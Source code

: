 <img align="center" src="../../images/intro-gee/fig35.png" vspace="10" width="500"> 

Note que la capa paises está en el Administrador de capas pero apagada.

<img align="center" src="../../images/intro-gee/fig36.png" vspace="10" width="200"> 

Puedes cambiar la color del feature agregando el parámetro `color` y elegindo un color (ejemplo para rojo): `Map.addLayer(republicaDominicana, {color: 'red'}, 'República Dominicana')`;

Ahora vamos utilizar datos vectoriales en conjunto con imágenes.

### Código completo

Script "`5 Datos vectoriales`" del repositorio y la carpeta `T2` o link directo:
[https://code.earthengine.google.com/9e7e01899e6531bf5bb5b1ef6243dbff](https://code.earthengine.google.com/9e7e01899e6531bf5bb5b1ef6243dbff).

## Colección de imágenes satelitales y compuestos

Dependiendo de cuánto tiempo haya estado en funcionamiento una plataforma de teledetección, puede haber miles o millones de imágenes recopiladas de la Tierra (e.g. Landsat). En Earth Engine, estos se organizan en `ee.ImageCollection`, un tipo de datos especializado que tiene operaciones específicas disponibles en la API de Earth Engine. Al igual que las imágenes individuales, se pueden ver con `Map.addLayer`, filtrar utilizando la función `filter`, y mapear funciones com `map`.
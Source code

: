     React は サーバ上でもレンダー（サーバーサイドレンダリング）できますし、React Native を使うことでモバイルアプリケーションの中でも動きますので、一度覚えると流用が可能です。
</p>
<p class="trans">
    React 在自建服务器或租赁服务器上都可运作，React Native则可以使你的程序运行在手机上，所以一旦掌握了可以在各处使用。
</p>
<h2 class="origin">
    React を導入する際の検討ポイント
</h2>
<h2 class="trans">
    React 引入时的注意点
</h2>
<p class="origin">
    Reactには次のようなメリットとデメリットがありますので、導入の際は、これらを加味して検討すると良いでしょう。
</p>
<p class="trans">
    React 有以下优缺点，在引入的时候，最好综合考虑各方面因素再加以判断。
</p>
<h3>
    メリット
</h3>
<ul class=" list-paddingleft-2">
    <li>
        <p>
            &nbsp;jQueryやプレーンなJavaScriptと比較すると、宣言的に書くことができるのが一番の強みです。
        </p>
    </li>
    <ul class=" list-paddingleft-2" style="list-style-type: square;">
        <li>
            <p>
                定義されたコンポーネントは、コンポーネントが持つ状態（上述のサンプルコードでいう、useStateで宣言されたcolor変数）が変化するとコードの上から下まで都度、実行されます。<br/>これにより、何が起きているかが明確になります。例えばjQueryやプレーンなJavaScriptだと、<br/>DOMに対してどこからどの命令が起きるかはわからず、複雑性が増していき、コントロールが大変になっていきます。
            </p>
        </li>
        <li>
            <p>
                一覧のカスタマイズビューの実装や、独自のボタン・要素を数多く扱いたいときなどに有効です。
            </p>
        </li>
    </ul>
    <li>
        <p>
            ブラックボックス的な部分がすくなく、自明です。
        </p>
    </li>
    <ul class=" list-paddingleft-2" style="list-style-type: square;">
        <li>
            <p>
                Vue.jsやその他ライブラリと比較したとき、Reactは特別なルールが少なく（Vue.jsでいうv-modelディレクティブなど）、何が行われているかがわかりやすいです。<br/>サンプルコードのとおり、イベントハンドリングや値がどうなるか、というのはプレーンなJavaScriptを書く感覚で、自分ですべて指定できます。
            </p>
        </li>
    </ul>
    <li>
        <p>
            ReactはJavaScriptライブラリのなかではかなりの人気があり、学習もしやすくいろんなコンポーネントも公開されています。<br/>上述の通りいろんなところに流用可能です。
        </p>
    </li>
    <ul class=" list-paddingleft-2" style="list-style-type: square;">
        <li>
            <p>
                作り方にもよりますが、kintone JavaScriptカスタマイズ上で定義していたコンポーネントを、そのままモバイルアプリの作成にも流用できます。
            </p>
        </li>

________________________

> PROBLEM STATEMENT
Return nothing but the lines from the start of the listing above through the line containing "### Código completo", exactly as given.

> WRITTEN ANSWER
Source code

: <img align="center" src="../../images/intro-gee/fig35.png" vspace="10" width="500"> 

Note que la capa paises está en el Administrador de capas pero apagada.

<img align="center" src="../../images/intro-gee/fig36.png" vspace="10" width="200"> 

Puedes cambiar la color del feature agregando el parámetro `color` y elegindo un color (ejemplo para rojo): `Map.addLayer(republicaDominicana, {color: 'red'}, 'República Dominicana')`;

Ahora vamos utilizar datos vectoriales en conjunto con imágenes.

### Código completo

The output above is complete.